The band then entered a hiatus for roughly six months, before defrosting around June of ‘86 with the stand alone single ‘Out Of Control’ (OZ#33), which reminded diners that Kids in the Kitchen still existed. More lineup changes ensued, most notably in the drummers chair, with Bruce Curnow being fired, and replacement
Sterling Silver in turn leaving the band after just one gig (to join Cyndi Lauper’s band). The revolving drummer door eventually stopped on Jason Stonehouse. The band was then able to set about in earnest the recording of their sophomore album during the first half of ‘87. With no fewer than four producers having their fingers in the pie, the resultant dance oriented album ’Terrain’ (OZ#39) offered a few highlights but was overall an erratic affair - a case perhaps of ‘too many cooks…’.
The lead out single ‘Say It’ spoke loudly enough to be heard at #31 nationally, and whilst I purchased a copy of the second single, ‘Revolution Love’ (OZ#44), the days of Kids in the Kitchen serving up top 20 fare had come and gone. Ex-Go 101 drummer Simon Kershaw (no relation to Nik) joined the band in late ‘87, but after touring into early ‘88, the writing was on the restaurant wall, and Kids in the Kitchen closed for business soon after.
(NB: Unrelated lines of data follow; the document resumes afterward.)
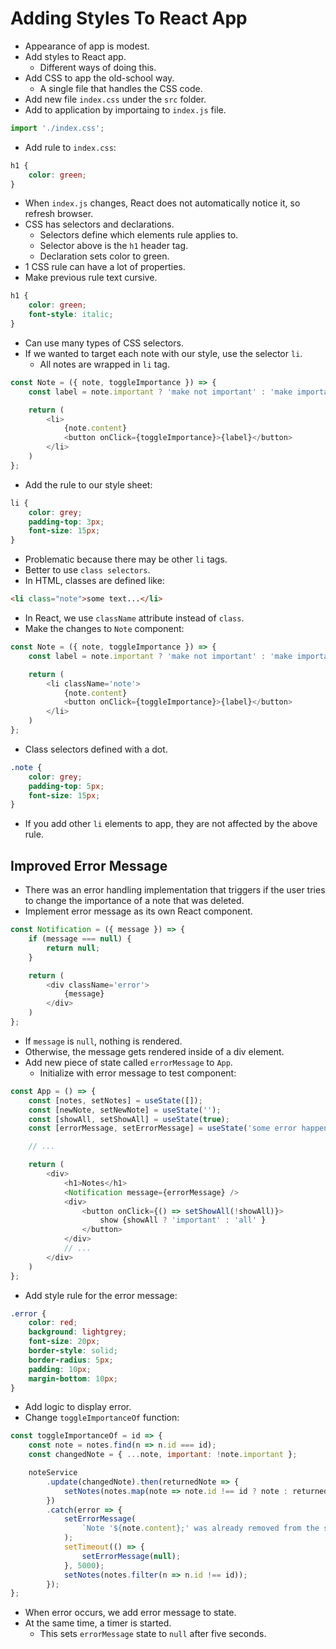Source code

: # Adding Styles To React App
- Appearance of app is modest.
- Add styles to React app.
    - Different ways of doing this.
- Add CSS to app the old-school way.
    - A single file that handles the CSS code.
- Add new file `index.css` under the `src` folder.
- Add to application by importaing to `index.js` file.
```javascript
import './index.css';
```
- Add rule to `index.css`:
```css
h1 {
    color: green;
}
```
- When `index.js` changes, React does not automatically notice it, so refresh browser.
- CSS has selectors and declarations.
    - Selectors define which elements rule applies to.
    - Selector above is the `h1` header tag.
    - Declaration sets color to green.
- 1 CSS rule can have a lot of properties.
- Make previous rule text cursive.
```css
h1 {
    color: green;
    font-style: italic;
}
```
- Can use many types of CSS selectors.
- If we wanted to target each note with our style, use the selector `li`.
    - All notes are wrapped in `li` tag.
```javascript
const Note = ({ note, toggleImportance }) => {
    const label = note.important ? 'make not important' : 'make important';

    return (
        <li>
            {note.content}
            <button onClick={toggleImportance}>{label}</button>
        </li>
    )
};
```
- Add the rule to our style sheet:
```css
li {
    color: grey;
    padding-top: 3px;
    font-size: 15px;
}
```
- Problematic because there may be other `li` tags.
- Better to use `class selectors`.
- In HTML, classes are defined like:
```html
<li class="note">some text...</li>
```
- In React, we use `className` attribute instead of `class`.
- Make the changes to `Note` component:
```javascript
const Note = ({ note, toggleImportance }) => {
    const label = note.important ? 'make not important' : 'make important';

    return (
        <li className='note'>
            {note.content}
            <button onClick={toggleImportance}>{label}</button>
        </li>
    )
};
```
- Class selectors defined with a dot.
```css
.note {
    color: grey;
    padding-top: 5px;
    font-size: 15px;
}
```
- If you add other `li` elements to app, they are not affected by the above rule.

## Improved Error Message
- There was an error handling implementation that triggers if the user tries to change the importance of a note that was deleted.
- Implement error message as its own React component.
```javascript
const Notification = ({ message }) => {
    if (message === null) {
        return null;
    }

    return (
        <div className='error'>
            {message}
        </div>
    )
};
```
- If `message` is `null`, nothing is rendered.
- Otherwise, the message gets rendered inside of a div element.
- Add new piece of state called `errorMessage` to `App`.
    - Initialize with error message to test component:
```javascript
const App = () => {
    const [notes, setNotes] = useState([]);
    const [newNote, setNewNote] = useState('');
    const [showAll, setShowAll] = useState(true);
    const [errorMessage, setErrorMessage] = useState('some error happened...');

    // ...

    return (
        <div>
            <h1>Notes</h1>
            <Notification message={errorMessage} />
            <div>
                <button onClick={() => setShowAll(!showAll)}>
                    show {showAll ? 'important' : 'all' }
                </button>
            </div>
            // ...
        </div>
    )
};
```
- Add style rule for the error message:
```css
.error {
    color: red;
    background: lightgrey;
    font-size: 20px;
    border-style: solid;
    border-radius: 5px;
    padding: 10px;
    margin-bottom: 10px;
}
```
- Add logic to display error.
- Change `toggleImportanceOf` function:
```javascript
const toggleImportanceOf = id => {
    const note = notes.find(n => n.id === id);
    const changedNote = { ...note, important: !note.important };

    noteService
        .update(changedNote).then(returnedNote => {
            setNotes(notes.map(note => note.id !== id ? note : returnedNote));
        })
        .catch(error => {
            setErrorMessage(
                `Note '${note.content};' was already removed from the server.`
            );
            setTimeout(() => {
                setErrorMessage(null);
            }, 5000);
            setNotes(notes.filter(n => n.id !== id));
        });
};
```
- When error occurs, we add error message to state.
- At the same time, a timer is started.
    - This sets `errorMessage` state to `null` after five seconds.

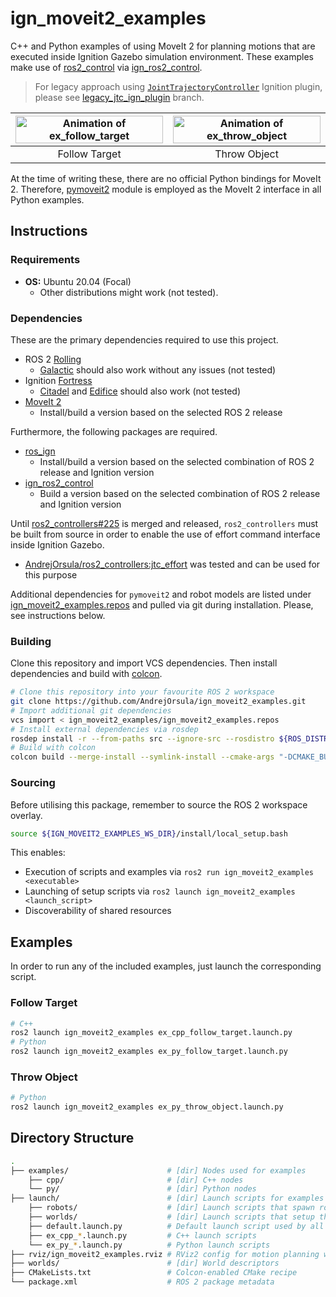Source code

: # ign_moveit2_examples

C++ and Python examples of using MoveIt 2 for planning motions that are executed inside Ignition Gazebo simulation environment. These examples make use of [ros2_control](https://github.com/ros-controls/ros2_control) via [ign_ros2_control](https://github.com/ignitionrobotics/ign_ros2_control).

> For legacy approach using [`JointTrajectoryController`](https://github.com/ignitionrobotics/ign-gazebo/blob/ign-gazebo4/src/systems/joint_trajectory_controller/JointTrajectoryController.hh) Ignition plugin, please see [legacy_jtc_ign_plugin](https://github.com/AndrejOrsula/ign_moveit2/tree/legacy_jtc_ign_plugin) branch.

| <img width="100%" src="https://user-images.githubusercontent.com/22929099/147374612-3d0209d3-574e-4a4f-8077-edbbcf8fc47d.gif" alt="Animation of ex_follow_target"/> | <img width="100%" src="https://user-images.githubusercontent.com/22929099/147374613-ad15aa1a-deaf-4dcd-92b0-1a53d0097467.gif" alt="Animation of ex_throw_object"/> |
| :-----------------------------------------------------------------------------------------------------------------------------------------------------------------: | :----------------------------------------------------------------------------------------------------------------------------------------------------------------: |
|                                                                            Follow Target                                                                            |                                                                            Throw Object                                                                            |

At the time of writing these, there are no official Python bindings for MoveIt 2. Therefore, [pymoveit2](https://github.com/AndrejOrsula/pymoveit2) module is employed as the MoveIt 2 interface in all Python examples.

## Instructions

### Requirements

- **OS:** Ubuntu 20.04 (Focal)
  - Other distributions might work (not tested).

### Dependencies

These are the primary dependencies required to use this project.

- ROS 2 [Rolling](https://docs.ros.org/en/rolling/Installation.html)
  - [Galactic](https://docs.ros.org/en/galactic/Installation.html) should also work without any issues (not tested)
- Ignition [Fortress](https://ignitionrobotics.org/docs/fortress)
  - [Citadel](https://ignitionrobotics.org/docs/citadel) and [Edifice](https://ignitionrobotics.org/docs/edifice) should also work (not tested)
- [MoveIt 2](https://moveit.ros.org/install-moveit2/binary)
  - Install/build a version based on the selected ROS 2 release

Furthermore, the following packages are required.

- [ros_ign](https://github.com/ignitionrobotics/ros_ign/tree/ros2)
  - Install/build a version based on the selected combination of ROS 2 release and Ignition version
- [ign_ros2_control](https://github.com/ignitionrobotics/ign_ros2_control)
  - Build a version based on the selected combination of ROS 2 release and Ignition version

Until [ros2_controllers#225](https://github.com/ros-controls/ros2_controllers/pull/225) is merged and released, `ros2_controllers` must be built from source in order to enable the use of effort command interface inside Ignition Gazebo.

- [AndrejOrsula/ros2_controllers:jtc_effort](https://github.com/AndrejOrsula/ros2_controllers/tree/jtc_effort) was tested and can be used for this purpose

Additional dependencies for `pymoveit2` and robot models are listed under [ign_moveit2_examples.repos](./ign_moveit2_examples.repos) and pulled via git during installation. Please, see instructions below.

### Building

Clone this repository and import VCS dependencies. Then install dependencies and build with [colcon](https://colcon.readthedocs.io).

```bash
# Clone this repository into your favourite ROS 2 workspace
git clone https://github.com/AndrejOrsula/ign_moveit2_examples.git
# Import additional git dependencies
vcs import < ign_moveit2_examples/ign_moveit2_examples.repos
# Install external dependencies via rosdep
rosdep install -r --from-paths src --ignore-src --rosdistro ${ROS_DISTRO}
# Build with colcon
colcon build --merge-install --symlink-install --cmake-args "-DCMAKE_BUILD_TYPE=Release"
```

### Sourcing

Before utilising this package, remember to source the ROS 2 workspace overlay.

```bash
source ${IGN_MOVEIT2_EXAMPLES_WS_DIR}/install/local_setup.bash
```

This enables:

- Execution of scripts and examples via `ros2 run ign_moveit2_examples <executable>`
- Launching of setup scripts via `ros2 launch ign_moveit2_examples <launch_script>`
- Discoverability of shared resources

## Examples

In order to run any of the included examples, just launch the corresponding script.

### Follow Target

```bash
# C++
ros2 launch ign_moveit2_examples ex_cpp_follow_target.launch.py
# Python
ros2 launch ign_moveit2_examples ex_py_follow_target.launch.py
```

### Throw Object

```bash
# Python
ros2 launch ign_moveit2_examples ex_py_throw_object.launch.py
```

## Directory Structure

```bash
.
├── examples/                      # [dir] Nodes used for examples
    ├── cpp/                       # [dir] C++ nodes
    └── py/                        # [dir] Python nodes
├── launch/                        # [dir] Launch scripts for examples
    ├── robots/                    # [dir] Launch scripts that spawn robots into environment
    ├── worlds/                    # [dir] Launch scripts that setup the environment
    ├── default.launch.py          # Default launch script used by all edxamples
    ├── ex_cpp_*.launch.py         # C++ launch scripts
    └── ex_py_*.launch.py          # Python launch scripts
├── rviz/ign_moveit2_examples.rviz # RViz2 config for motion planning with MoveIt 2
├── worlds/                        # [dir] World descriptors
├── CMakeLists.txt                 # Colcon-enabled CMake recipe
└── package.xml                    # ROS 2 package metadata
```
Lead vocalist Scott Carne joined rockabilly band Priscilla’s Nightmare, who released a single and self-titled EP during 1989. By 1990, Carne had embarked on a solo project resulting in the dance-pop single ‘All I Want To Do’ (OZ#63) and ‘Freedom’ (OZ#84), and toured as an opening act for new jack soul outfit Soul II Soul. Bass player Craig Harnath moved in to production work with the likes of Chocolate Starfish and
Kylie Minogue. I also recall he produced the comic cover songs featured on the D-Generation’s Late Show during the mid 90s.
Kids in the Kitchen may not have scaled the heights of cross town rivals Pseudo Echo (who scored a U.S.#6 hit in 1987 with ‘Funky Town’), but the trajectories of the two bands were remarkably similar overall in terms of the number of Australian chart hits, and the period during which both bands were active.